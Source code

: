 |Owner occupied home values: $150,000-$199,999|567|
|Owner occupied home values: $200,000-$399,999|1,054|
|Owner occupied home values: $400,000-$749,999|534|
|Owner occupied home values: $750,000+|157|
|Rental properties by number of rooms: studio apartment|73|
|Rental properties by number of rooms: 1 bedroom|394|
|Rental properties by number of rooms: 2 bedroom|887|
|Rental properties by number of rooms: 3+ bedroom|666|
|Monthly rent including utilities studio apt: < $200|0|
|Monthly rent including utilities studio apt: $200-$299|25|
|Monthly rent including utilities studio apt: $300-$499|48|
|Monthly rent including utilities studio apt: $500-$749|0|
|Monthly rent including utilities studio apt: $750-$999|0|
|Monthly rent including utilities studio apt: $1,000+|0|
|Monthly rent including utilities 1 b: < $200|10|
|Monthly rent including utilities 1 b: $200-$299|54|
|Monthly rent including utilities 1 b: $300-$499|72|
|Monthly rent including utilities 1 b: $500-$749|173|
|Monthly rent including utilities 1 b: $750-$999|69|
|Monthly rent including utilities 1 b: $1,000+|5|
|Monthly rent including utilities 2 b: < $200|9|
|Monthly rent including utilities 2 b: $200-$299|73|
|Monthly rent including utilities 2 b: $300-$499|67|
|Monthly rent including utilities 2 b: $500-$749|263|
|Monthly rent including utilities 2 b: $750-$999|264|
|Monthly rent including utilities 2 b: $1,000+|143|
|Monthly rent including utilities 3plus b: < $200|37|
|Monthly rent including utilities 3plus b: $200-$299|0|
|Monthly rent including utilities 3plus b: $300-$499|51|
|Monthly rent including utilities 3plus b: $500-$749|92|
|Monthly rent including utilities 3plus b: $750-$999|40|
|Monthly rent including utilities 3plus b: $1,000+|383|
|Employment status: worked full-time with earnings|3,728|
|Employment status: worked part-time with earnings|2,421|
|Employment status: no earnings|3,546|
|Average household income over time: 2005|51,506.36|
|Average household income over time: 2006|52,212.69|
=-=-=
== Your assignment ==
Pull each line holding "earnings" out of the listing.

== Response area ==
|Employment status: worked full-time with earnings|3,728|
|Employment status: worked part-time with earnings|2,421|
|Employment status: no earnings|3,546|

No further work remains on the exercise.